The aftershocks from Friday's 7.1 magnitude quake seems to be slowing down, according to a Cal Tech and United States Geological Survey seismologist.
"The sequence is decaying, and the decay rate is on the high side of average," said Dr. Lucy Jones in a tweet posted Saturday night about 24 hours after the big quake. "So the probabilities of more aftershocks are dropping. In the next week, M4s are still certain, a couple of M5s are likely, but larger quakes are looking more improbable.”
That doesn't mean there won't be a lot of shaking in the coming weeks, months and even years, but the aftershocks are going to become less frequent with time, Jones said.
While the larger aftershocks -- 5 and stronger -- will be less frequent, they will be felt for several years.
Jones said a magnitude 5 aftershock to the 1994 Northridge Quake was recorded in 1997.
Immediately after the big quakes, there were so many aftershocks they couldn't all be recorded.

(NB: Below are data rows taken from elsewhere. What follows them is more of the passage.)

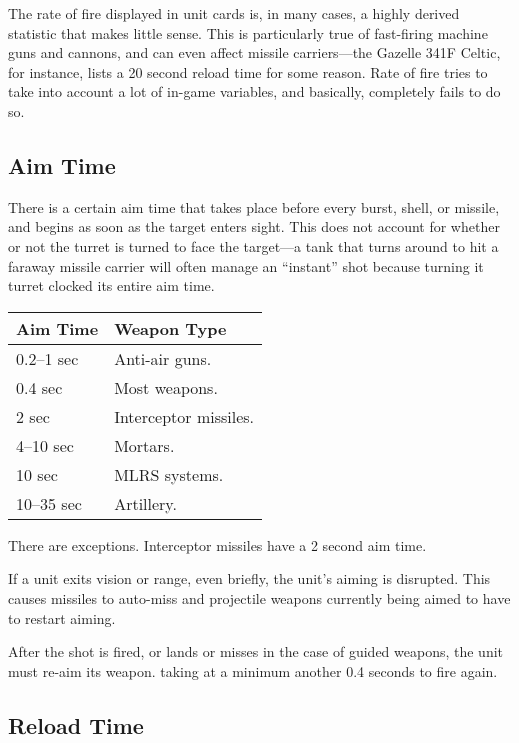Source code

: \documentclass{article}
\begin{document}
The rate of fire displayed in unit cards is, in many cases, a highly derived
statistic that makes little sense. This is particularly true of fast-firing
machine guns and cannons, and can even affect missile carriers---the Gazelle
341F Celtic, for instance, lists a 20 second reload time for some reason. Rate
of fire tries to take into account a lot of in-game variables, and
basically, completely fails to do so.

\subsection{Aim Time}

There is a certain aim time that takes place before every burst,
shell, or missile, and begins as soon as the target enters sight. This does not
account for whether or not the turret is turned to face the target---a tank
that turns around to hit a faraway missile carrier will often manage an
``instant'' shot because turning it turret clocked its entire aim
time.

\begin{center}
    \begin{tabular}{ | l | l | }
    \hline
    Aim Time & Weapon Type \\ \hline
    0.2--1 sec & Anti-air guns. \\
    0.4 sec & Most weapons. \\
    2 sec & Interceptor missiles. \\ 
    4--10 sec & Mortars. \\
    10 sec & MLRS systems. \\
    10--35 sec & Artillery. \\
    \hline
    \end{tabular}
\end{center}

There are exceptions. Interceptor missiles have a 2 second aim time.

If a unit exits vision or range, even briefly, the unit's aiming is disrupted.
This causes missiles to auto-miss and projectile weapons currently being aimed
to have to restart aiming.

After the shot is fired, or lands or misses in the case of guided weapons, the
unit must re-aim its weapon. taking at a minimum another 0.4 seconds to fire
again.

\subsection{Reload Time}
\end{document}
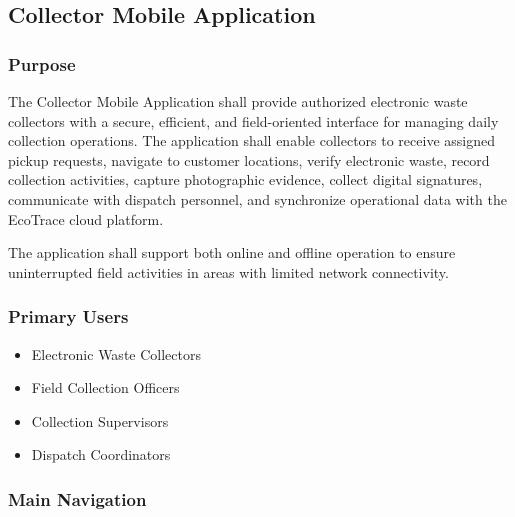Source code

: \subsection{Collector Mobile Application}

\subsubsection*{Purpose}

The Collector Mobile Application shall provide authorized electronic
waste collectors with a secure, efficient, and field-oriented interface
for managing daily collection operations. The application shall enable
collectors to receive assigned pickup requests, navigate to customer
locations, verify electronic waste, record collection activities,
capture photographic evidence, collect digital signatures, communicate
with dispatch personnel, and synchronize operational data with the
EcoTrace cloud platform.

The application shall support both online and offline operation to
ensure uninterrupted field activities in areas with limited network
connectivity.


\subsubsection*{Primary Users}

\begin{itemize}

\item Electronic Waste Collectors

\item Field Collection Officers

\item Collection Supervisors

\item Dispatch Coordinators

\end{itemize}


\subsubsection*{Main Navigation}

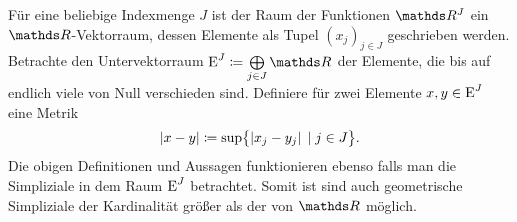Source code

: \begin{Bem}
  Für eine beliebige Indexmenge $J$ ist der Raum der Funktionen $\R^J$ ein
  $\R$-Vektorraum, dessen Elemente als Tupel $(x_j)_{j \in J}$
  geschrieben werden. Betrachte den Untervektorraum
  $\E^J \coloneqq \bigoplus\limits_{j \in J} \R$ der Elemente, die bis
  auf endlich viele von Null verschieden sind. Definiere für zwei
  Elemente $x,y \in \operatorname{E}^J$ eine Metrik
  \begin{gather*}
    \left| x-y \right| \coloneqq \sup \bigl\{  \left| x_j - y_j  \right|  \; | \;  j \in J \bigr\}.
  \end{gather*}
  Die obigen Definitionen und Aussagen funktionieren ebenso falls man
  die Simpliziale in dem Raum $\operatorname{E}^J$ betrachtet. Somit ist sind auch
  geometrische Simpliziale der Kardinalität größer als der von $\R$
  möglich.
\end{Bem}




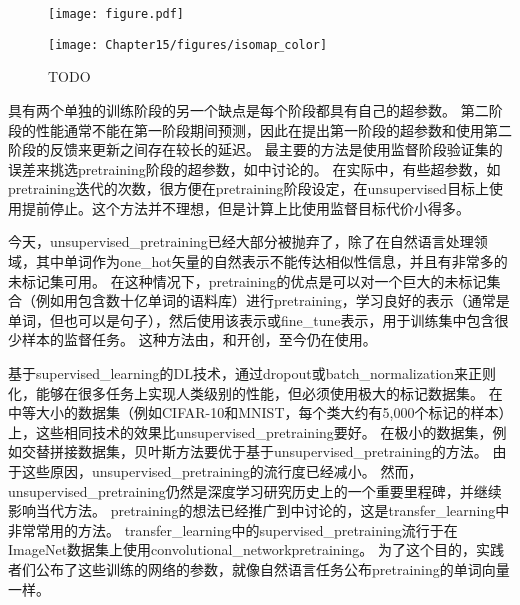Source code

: 
\begin{figure}[!htb]
\ifOpenSource
\centerline{\texttt{[image: figure.pdf]}}
\else
\centerline{\texttt{[image: Chapter15/figures/isomap\_color]}}
\fi
\caption{TODO}
\label{fig:chap15_isomap}
\end{figure}


具有两个单独的训练阶段的另一个缺点是每个阶段都具有自己的超参数。
第二阶段的性能通常不能在第一阶段期间预测，因此在提出第一阶段的超参数和使用第二阶段的反馈来更新之间存在较长的延迟。
最主要的方法是使用监督阶段验证集的误差来挑选\gls{pretraining}阶段的超参数，如\cite{Larochelle-jmlr-2009}中讨论的。
在实际中，有些超参数，如\gls{pretraining}迭代的次数，很方便在\gls{pretraining}阶段设定，在\gls{unsupervised}目标上使用提前停止。这个方法并不理想，但是计算上比使用监督目标代价小得多。


今天，\gls{unsupervised_pretraining}已经大部分被抛弃了，除了在自然语言处理领域，其中单词作为\gls{one_hot}矢量的自然表示不能传达相似性信息，并且有非常多的未标记集可用。
在这种情况下，\gls{pretraining}的优点是可以对一个巨大的未标记集合（例如用包含数十亿单词的语料库）进行\gls{pretraining}，学习良好的表示（通常是单词，但也可以是句子），然后使用该表示或\gls{fine_tune}表示，用于训练集中包含很少样本的监督任务。
这种方法由\cite{CollobertR2008-small}，\cite{Turian+Ratinov+Bengio-2010-small}和\cite{collobert2011natural}开创，至今仍在使用。


基于\gls{supervised_learning}的\gls{DL}技术，通过\gls{dropout}或\gls{batch_normalization}来正则化，能够在很多任务上实现人类级别的性能，但必须使用极大的标记数据集。
在中等大小的数据集（例如CIFAR-10和MNIST，每个类大约有5,000个标记的样本）上，这些相同技术的效果比\gls{unsupervised_pretraining}要好。
在极小的数据集，例如交替拼接数据集，贝叶斯方法要优于基于\gls{unsupervised_pretraining}的方法\citep{Srivastava-master-small}。
由于这些原因，\gls{unsupervised_pretraining}的流行度已经减小。
然而，\gls{unsupervised_pretraining}仍然是深度学习研究历史上的一个重要里程碑，并继续影响当代方法。
\gls{pretraining}的想法已经推广到中讨论的，这是\gls{transfer_learning}中非常常用的方法。
\gls{transfer_learning}中的\gls{supervised_pretraining}流行\citep{Oquab-et-al-CVPR2014,yosinski-nips2014}于在ImageNet数据集上使用\gls{convolutional_network}\gls{pretraining}。
为了这个目的，实践者们公布了这些训练的网络的参数，就像自然语言任务公布\gls{pretraining}的单词向量一样\citep{collobert2011natural,Mikolov-et-al-ICLR2013}。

She discussed the events of July 4 and July 5 in a series of tweets Saturday night and Sunday morning.
"The number of aftershocks goes down with time, she said. "Right after the mainshock, the system can't find the little quakes among the big ones. Now that the number of big ones is down, we record more little ones."
She also dismissed predictions of larger quakes issued from time to time
"There is also always someone who claims they know a big quake is coming," she tweeted Sunday morning. "This is not a scientific assessment. A day or two after every big earthquake of my career, we hear rumors that an even bigger earthquake is going to happen, but we are denying it to avoid a panic. "This rumor is no more true now than it was after Northridge, Landers or Hector Mine."